José Francisco Simões

1921-2001

Naquele tempo, durante as cálidas tardes de Verão, após o jantar (meio dia) e a sesta, havia uma espécie de êxodo da população do Espinheiro para a Ribeira, topónimo designativo dum vale verdejante provavelmente cavado pela acção erosiva duma ribeira que nasce para as bandas do Canal e que engrossando um pouco, vai confluir em Pernes com o Alviela onde é promovida a rio Centeio.


Este vale estende-se desde a zona suburbana do Espinheiro onde toma o nome de Almoinhas, até ao Açude situado já no limite da freguesia com a do Arneiro das Milhariças. A par do certificado árabe dos termos almunia e açude que atestam ter sido a população do Espinheiro uma espécie de veículo passivo de transmissão de culturas nas quais, obviamente se inclui , com prioridade, a latina , afirmada através duma zona contígua a este vale a que os antigos chamavam Omnia, termo que significa tudo…que produz tudo tal como afirmava Virgílio nas Geórgicas “ labor omnia vincit “ ( o trabalho vence tudo).

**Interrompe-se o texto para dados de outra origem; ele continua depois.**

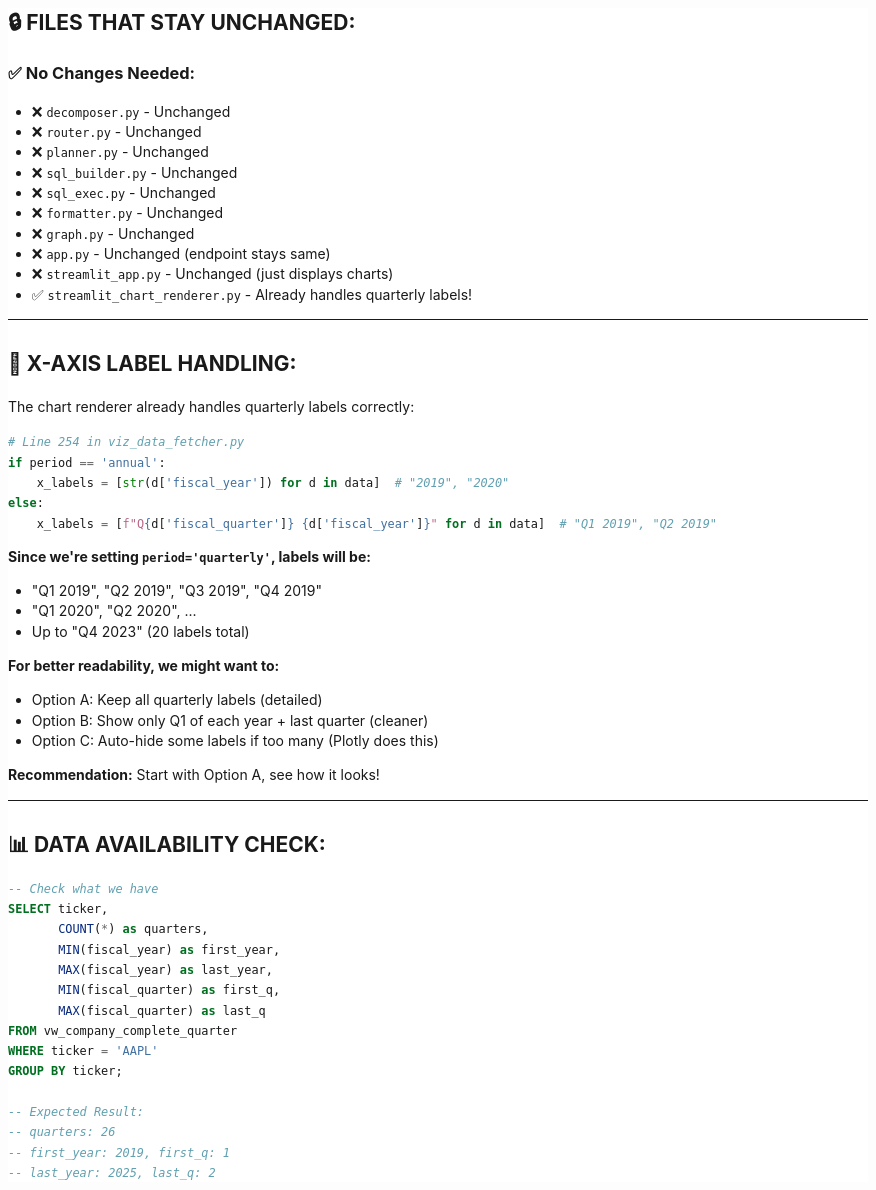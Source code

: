 
## 🔒 **FILES THAT STAY UNCHANGED:**

### **✅ No Changes Needed:**
- ❌ `decomposer.py` - Unchanged
- ❌ `router.py` - Unchanged
- ❌ `planner.py` - Unchanged
- ❌ `sql_builder.py` - Unchanged
- ❌ `sql_exec.py` - Unchanged
- ❌ `formatter.py` - Unchanged
- ❌ `graph.py` - Unchanged
- ❌ `app.py` - Unchanged (endpoint stays same)
- ❌ `streamlit_app.py` - Unchanged (just displays charts)
- ✅ `streamlit_chart_renderer.py` - Already handles quarterly labels!

---

## 🎨 **X-AXIS LABEL HANDLING:**

The chart renderer already handles quarterly labels correctly:

```python
# Line 254 in viz_data_fetcher.py
if period == 'annual':
    x_labels = [str(d['fiscal_year']) for d in data]  # "2019", "2020"
else:
    x_labels = [f"Q{d['fiscal_quarter']} {d['fiscal_year']}" for d in data]  # "Q1 2019", "Q2 2019"
```

**Since we're setting `period='quarterly'`, labels will be:**
- "Q1 2019", "Q2 2019", "Q3 2019", "Q4 2019"
- "Q1 2020", "Q2 2020", ... 
- Up to "Q4 2023" (20 labels total)

**For better readability, we might want to:**
- Option A: Keep all quarterly labels (detailed)
- Option B: Show only Q1 of each year + last quarter (cleaner)
- Option C: Auto-hide some labels if too many (Plotly does this)

**Recommendation:** Start with Option A, see how it looks!

---

## 📊 **DATA AVAILABILITY CHECK:**

```sql
-- Check what we have
SELECT ticker, 
       COUNT(*) as quarters,
       MIN(fiscal_year) as first_year,
       MAX(fiscal_year) as last_year,
       MIN(fiscal_quarter) as first_q,
       MAX(fiscal_quarter) as last_q
FROM vw_company_complete_quarter
WHERE ticker = 'AAPL'
GROUP BY ticker;

-- Expected Result:
-- quarters: 26
-- first_year: 2019, first_q: 1
-- last_year: 2025, last_q: 2
```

Era nesta espécie de terra prometida que se cultivavam as hortícolas e os frutos que garantiam uma alimentação simples mas de valor certificado pela ausência de pesticidas e se recolhiam os pastos que originavam por via indirecta o melhor leite e os mais saborosos queijos. Daí que, todos os dias uma torrente humana abalava para a Ribeira atrás das carroças e burricos que transportavam as alfaias e outros apetrechos necessários ao amanho e rega das hortas. Inundado de sol e de alegria , o vale adquiria a dimensão dum quadro idílico com todo o bucolismo a renascer dos risos e cantigas, do chap…chap…da água a bater nas rodas das azenhas…dos toques dos pífaros de cana dos pastores para os lados do vale Grou…dos gritos dos rapazes que se banhavam nus na represa do ti Rodrigues….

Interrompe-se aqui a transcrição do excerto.